(Plain-text document sources)
--- --- ---

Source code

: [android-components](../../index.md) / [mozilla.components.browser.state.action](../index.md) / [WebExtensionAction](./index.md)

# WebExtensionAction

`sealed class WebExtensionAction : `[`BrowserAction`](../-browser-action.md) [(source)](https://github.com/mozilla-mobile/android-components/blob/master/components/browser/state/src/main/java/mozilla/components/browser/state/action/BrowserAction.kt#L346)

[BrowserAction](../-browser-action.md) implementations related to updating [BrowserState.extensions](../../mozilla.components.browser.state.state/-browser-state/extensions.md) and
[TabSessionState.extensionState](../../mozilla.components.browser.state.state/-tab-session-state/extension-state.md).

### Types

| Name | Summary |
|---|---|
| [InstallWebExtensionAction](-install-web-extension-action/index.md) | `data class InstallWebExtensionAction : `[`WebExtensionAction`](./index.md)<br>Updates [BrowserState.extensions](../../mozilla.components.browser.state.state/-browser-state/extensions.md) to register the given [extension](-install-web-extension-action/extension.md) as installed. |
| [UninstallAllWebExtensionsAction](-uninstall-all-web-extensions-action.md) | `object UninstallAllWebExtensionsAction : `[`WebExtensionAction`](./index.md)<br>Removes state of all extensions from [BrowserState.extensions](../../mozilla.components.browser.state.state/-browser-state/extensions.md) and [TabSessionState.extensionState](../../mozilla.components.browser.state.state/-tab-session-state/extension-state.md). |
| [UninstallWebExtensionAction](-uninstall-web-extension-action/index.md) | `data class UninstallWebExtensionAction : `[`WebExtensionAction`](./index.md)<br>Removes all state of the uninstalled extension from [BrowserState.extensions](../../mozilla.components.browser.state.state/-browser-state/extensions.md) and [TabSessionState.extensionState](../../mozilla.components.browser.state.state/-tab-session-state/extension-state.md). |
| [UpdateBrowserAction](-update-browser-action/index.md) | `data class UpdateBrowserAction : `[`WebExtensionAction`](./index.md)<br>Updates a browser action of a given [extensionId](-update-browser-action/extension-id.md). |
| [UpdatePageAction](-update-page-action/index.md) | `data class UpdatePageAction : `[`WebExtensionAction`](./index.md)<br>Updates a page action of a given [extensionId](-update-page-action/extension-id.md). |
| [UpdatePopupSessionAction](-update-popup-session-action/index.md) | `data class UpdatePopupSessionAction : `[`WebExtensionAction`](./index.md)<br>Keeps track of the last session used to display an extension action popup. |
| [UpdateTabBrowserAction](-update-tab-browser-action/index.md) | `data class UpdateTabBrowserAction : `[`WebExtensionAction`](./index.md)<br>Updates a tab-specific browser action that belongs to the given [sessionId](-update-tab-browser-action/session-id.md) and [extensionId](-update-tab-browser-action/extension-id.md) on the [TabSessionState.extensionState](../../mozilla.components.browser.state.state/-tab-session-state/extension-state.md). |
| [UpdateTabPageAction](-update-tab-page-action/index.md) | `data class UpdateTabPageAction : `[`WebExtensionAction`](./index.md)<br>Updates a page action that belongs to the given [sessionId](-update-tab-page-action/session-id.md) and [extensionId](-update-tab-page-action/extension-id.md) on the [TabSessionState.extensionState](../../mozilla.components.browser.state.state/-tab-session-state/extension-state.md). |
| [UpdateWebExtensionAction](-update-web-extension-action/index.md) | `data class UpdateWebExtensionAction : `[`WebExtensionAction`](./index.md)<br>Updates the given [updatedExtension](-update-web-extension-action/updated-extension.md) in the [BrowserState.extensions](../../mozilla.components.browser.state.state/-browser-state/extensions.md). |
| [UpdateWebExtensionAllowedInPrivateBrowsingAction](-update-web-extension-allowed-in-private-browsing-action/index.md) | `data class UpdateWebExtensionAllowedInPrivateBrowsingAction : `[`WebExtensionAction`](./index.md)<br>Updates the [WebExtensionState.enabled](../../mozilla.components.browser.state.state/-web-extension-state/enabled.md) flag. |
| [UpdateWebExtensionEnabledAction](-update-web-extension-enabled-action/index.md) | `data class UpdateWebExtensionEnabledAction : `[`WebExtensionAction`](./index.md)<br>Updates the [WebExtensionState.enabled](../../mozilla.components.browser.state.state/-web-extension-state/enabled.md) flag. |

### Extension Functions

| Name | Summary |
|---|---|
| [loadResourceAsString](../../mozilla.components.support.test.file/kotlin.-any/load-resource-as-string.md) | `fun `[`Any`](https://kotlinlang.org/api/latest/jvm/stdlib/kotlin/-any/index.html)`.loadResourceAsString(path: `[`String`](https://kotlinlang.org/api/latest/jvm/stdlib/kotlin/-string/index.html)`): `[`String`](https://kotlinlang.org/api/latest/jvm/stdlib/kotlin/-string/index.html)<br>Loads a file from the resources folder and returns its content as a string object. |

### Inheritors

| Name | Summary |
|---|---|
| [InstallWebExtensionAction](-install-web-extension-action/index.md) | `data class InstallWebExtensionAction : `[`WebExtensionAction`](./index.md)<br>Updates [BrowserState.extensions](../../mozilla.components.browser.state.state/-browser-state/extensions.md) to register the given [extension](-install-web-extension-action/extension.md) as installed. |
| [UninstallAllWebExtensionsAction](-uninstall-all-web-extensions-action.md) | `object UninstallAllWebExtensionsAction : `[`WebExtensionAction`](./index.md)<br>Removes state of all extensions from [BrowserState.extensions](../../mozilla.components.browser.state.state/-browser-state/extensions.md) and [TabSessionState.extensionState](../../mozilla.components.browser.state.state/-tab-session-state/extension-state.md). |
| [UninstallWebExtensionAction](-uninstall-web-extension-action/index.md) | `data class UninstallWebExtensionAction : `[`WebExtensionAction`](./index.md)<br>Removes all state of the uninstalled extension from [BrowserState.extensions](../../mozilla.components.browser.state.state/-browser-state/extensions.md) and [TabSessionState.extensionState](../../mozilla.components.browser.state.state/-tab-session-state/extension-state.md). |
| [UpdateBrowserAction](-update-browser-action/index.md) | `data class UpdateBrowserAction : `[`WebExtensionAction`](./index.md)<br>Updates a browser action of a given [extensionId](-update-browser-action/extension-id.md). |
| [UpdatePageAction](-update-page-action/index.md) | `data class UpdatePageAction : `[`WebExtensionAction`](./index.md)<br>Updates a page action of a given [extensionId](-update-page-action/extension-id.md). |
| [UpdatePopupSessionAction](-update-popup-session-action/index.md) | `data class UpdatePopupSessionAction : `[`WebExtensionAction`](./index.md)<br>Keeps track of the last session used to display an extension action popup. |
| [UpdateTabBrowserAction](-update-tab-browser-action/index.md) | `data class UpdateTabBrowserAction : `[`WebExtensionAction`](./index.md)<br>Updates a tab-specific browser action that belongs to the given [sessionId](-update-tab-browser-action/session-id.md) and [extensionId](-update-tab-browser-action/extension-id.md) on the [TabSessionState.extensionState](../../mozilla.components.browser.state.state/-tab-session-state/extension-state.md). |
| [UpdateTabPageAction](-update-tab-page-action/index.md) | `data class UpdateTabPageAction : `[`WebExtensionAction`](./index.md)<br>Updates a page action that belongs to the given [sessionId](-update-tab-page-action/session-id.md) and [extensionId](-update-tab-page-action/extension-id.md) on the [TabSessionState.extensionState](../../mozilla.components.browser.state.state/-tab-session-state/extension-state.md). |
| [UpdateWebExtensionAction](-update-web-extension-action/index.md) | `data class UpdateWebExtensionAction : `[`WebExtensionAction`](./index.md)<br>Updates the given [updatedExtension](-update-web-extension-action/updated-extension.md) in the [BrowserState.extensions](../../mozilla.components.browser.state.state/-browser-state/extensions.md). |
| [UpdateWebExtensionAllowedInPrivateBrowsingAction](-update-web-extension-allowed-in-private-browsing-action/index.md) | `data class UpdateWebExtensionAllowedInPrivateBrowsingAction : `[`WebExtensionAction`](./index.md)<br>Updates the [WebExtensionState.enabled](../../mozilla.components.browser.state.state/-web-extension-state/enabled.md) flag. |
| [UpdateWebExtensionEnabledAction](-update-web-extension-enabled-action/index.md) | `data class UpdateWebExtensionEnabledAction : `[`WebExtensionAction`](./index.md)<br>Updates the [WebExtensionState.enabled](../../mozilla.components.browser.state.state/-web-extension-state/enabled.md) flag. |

--- --- ---

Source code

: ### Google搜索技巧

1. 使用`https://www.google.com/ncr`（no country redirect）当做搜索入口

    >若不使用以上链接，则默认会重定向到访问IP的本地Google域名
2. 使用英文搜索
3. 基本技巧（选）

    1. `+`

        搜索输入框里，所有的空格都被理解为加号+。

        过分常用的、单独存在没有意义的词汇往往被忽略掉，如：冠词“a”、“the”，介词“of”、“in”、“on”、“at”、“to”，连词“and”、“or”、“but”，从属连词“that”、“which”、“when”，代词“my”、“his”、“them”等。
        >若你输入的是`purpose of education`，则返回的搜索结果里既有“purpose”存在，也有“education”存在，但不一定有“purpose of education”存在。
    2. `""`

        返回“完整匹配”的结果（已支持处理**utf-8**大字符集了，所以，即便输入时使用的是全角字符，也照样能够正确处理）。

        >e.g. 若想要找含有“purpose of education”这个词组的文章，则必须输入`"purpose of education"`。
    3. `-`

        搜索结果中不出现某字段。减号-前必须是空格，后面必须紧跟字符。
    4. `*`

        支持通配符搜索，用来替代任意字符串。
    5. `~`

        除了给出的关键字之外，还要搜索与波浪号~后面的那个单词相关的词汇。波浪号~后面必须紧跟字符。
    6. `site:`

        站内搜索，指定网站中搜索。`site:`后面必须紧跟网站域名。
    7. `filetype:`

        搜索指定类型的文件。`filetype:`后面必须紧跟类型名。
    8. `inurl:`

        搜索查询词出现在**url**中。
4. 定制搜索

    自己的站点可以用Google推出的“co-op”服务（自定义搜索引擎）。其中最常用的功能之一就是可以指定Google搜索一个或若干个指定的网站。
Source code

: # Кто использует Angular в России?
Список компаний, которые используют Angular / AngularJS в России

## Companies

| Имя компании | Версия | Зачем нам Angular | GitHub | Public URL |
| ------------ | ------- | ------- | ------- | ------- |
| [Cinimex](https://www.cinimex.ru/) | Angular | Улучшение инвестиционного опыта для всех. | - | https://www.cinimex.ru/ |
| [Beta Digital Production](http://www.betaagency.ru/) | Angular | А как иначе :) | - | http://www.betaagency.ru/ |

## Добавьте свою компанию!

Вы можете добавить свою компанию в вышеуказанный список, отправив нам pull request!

--- --- ---

## Description of the task:
In the data above, find the line with "支持通配符搜索，用来替代任意字符串。" and the line with "Вы можете добавить". Retype both, plus every line between them, exactly.

## Task result:
        支持通配符搜索，用来替代任意字符串。
    5. `~`

        除了给出的关键字之外，还要搜索与波浪号~后面的那个单词相关的词汇。波浪号~后面必须紧跟字符。
    6. `site:`

        站内搜索，指定网站中搜索。`site:`后面必须紧跟网站域名。
    7. `filetype:`

        搜索指定类型的文件。`filetype:`后面必须紧跟类型名。
    8. `inurl:`

        搜索查询词出现在**url**中。
4. 定制搜索

    自己的站点可以用Google推出的“co-op”服务（自定义搜索引擎）。其中最常用的功能之一就是可以指定Google搜索一个或若干个指定的网站。
Source code

: # Кто использует Angular в России?
Список компаний, которые используют Angular / AngularJS в России

## Companies

| Имя компании | Версия | Зачем нам Angular | GitHub | Public URL |
| ------------ | ------- | ------- | ------- | ------- |
| [Cinimex](https://www.cinimex.ru/) | Angular | Улучшение инвестиционного опыта для всех. | - | https://www.cinimex.ru/ |
| [Beta Digital Production](http://www.betaagency.ru/) | Angular | А как иначе :) | - | http://www.betaagency.ru/ |

## Добавьте свою компанию!

Вы можете добавить свою компанию в вышеуказанный список, отправив нам pull request!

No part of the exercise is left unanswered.